Relapse in pituitary adenoma after resection

Pituitary adenoma in children is rarely reported. Acromegaly is one of clinical manifestation in GH releasing-pituitary adenoma. Recurrence of clinical manifestation after resection must be evaluated for possibility of pituitary adenoma relapse.

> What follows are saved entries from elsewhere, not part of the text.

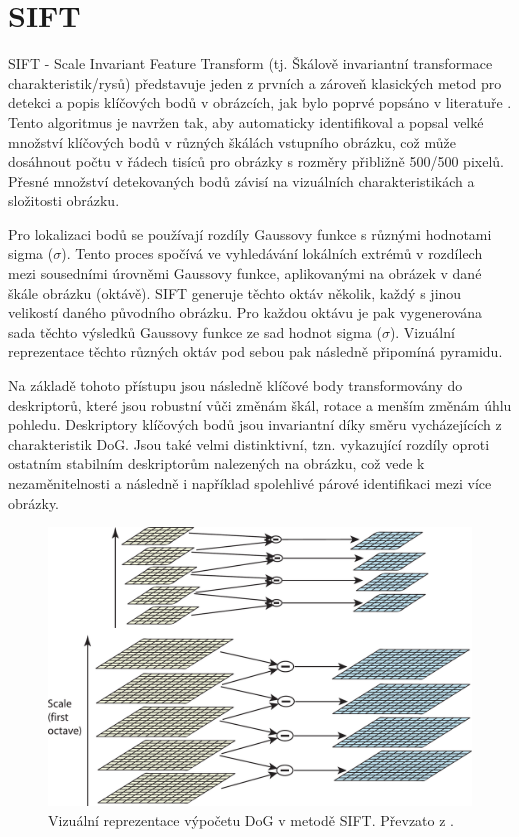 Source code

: \section{SIFT}
\label{sec:Chapter21}
SIFT - Scale Invariant Feature Transform (tj. Škálově invariantní transformace charakteristik/rysů) představuje jeden z prvních a zároveň klasických metod pro detekci a popis klíčových bodů v obrázcích, jak bylo poprvé popsáno v literatuře \cite{sift}. Tento algoritmus je navržen tak, aby automaticky identifikoval a popsal velké množství klíčových bodů v různých škálách vstupního obrázku, což může dosáhnout počtu v řádech tisíců pro obrázky s rozměry přibližně 500/500 pixelů. Přesné množství detekovaných bodů závisí na vizuálních charakteristikách a složitosti obrázku.

Pro lokalizaci bodů se používají rozdíly Gaussovy funkce s různými hodnotami sigma ($\sigma$). Tento proces spočívá ve vyhledávání lokálních extrémů v rozdílech mezi sousedními úrovněmi Gaussovy funkce, aplikovanými na obrázek v dané škále obrázku (oktávě). SIFT generuje těchto oktáv několik, každý s jinou velikostí daného původního obrázku. Pro každou oktávu je pak vygenerována sada těchto výsledků Gaussovy funkce ze sad hodnot sigma ($\sigma$). Vizuální reprezentace těchto různých oktáv pod sebou pak následně připomíná pyramidu.

Na základě tohoto přístupu jsou následně klíčové body transformovány do deskriptorů, které jsou robustní vůči změnám škál, rotace a menším změnám úhlu pohledu. Deskriptory klíčových bodů jsou invariantní díky směru vycházejících z charakteristik DoG. Jsou také velmi distinktivní, tzn. vykazující rozdíly oproti ostatním stabilním deskriptorům nalezených na obrázku, což vede k nezaměnitelnosti a následně i například spolehlivé párové identifikaci mezi více obrázky.

\begin{figure}[h]
\centering
\includegraphics[width=1.0\textwidth,keepaspectratio]{Figures/sift_dog.pdf}
\caption[Vizuální reprezentace výpočtu DoG v metodě SIFT]{Vizuální reprezentace výpočetu DoG v metodě SIFT. Převzato z \cite{sift}.}
\label{fig:sift_dog}
\end{figure}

N,male,15-yo, came to pediatric endocrinology outpatient clinic with the main complain of acromegaly and decreased of visual field which was getting worse since two weeks before(April11, 2011). He was consulted to ophthalmology and neurosurgery outpatient clinic. MRI with contrast revealed pituitary adenoma. Laboratories results showed TSHS:0.9773(0.35-4.94)uIU/ml, prolactin:0.51(4.04-15.2)ng/ml, testosterone less than 2.50(boys:13-17:28-1110)ng/ml, growth hormone was more than 40,00(>10.0)ng/ml. He was performed transsphenoidal removal cystic tumor. Pathological result showed macroscopic: yellowish cystous mass;0.6x0.4x0.2cm whether microscopic: appropiate to pituitary adenoma, non chromophobe. After surgery, patient was given DDAVP nasal spray 10 microgram/day, L-thyroxin 100 microgram once daily. One year after surgery, patient complaint of acromegaly, decreased visual field, especially in right and left temporal side, cephalgia. On physical examination, body weight was 91.5kg, height was184.5 cm. There was hemianopsia bitemporal. Tanner stage was A2P4G4. MRI with contrast showed pituritary adenoma relapse. Bone age was normal with height percentage based on it is about 96.8%. Tanner Whitehouse showed adult height 186.4cm. Thorax X ray showed heart and lungs were normal. Laboratories results revealed IGF1:1359(237-996)microgram/L, FT4:1(0.89-1.76)ng/dl; TSHS:0.3(0.5-4.94)microIU/ml(12-18yo), testosterone:435.1(28-1110) ng/dl. Working diagnosis was pituitary adenoma relapse post tumor resection, panhypopituitarism, diabetes insipidus. Testosterone 150mg once per month was added. R elapse of pituitary adenoma in children must be considered in the recurrence of clinical manifestations.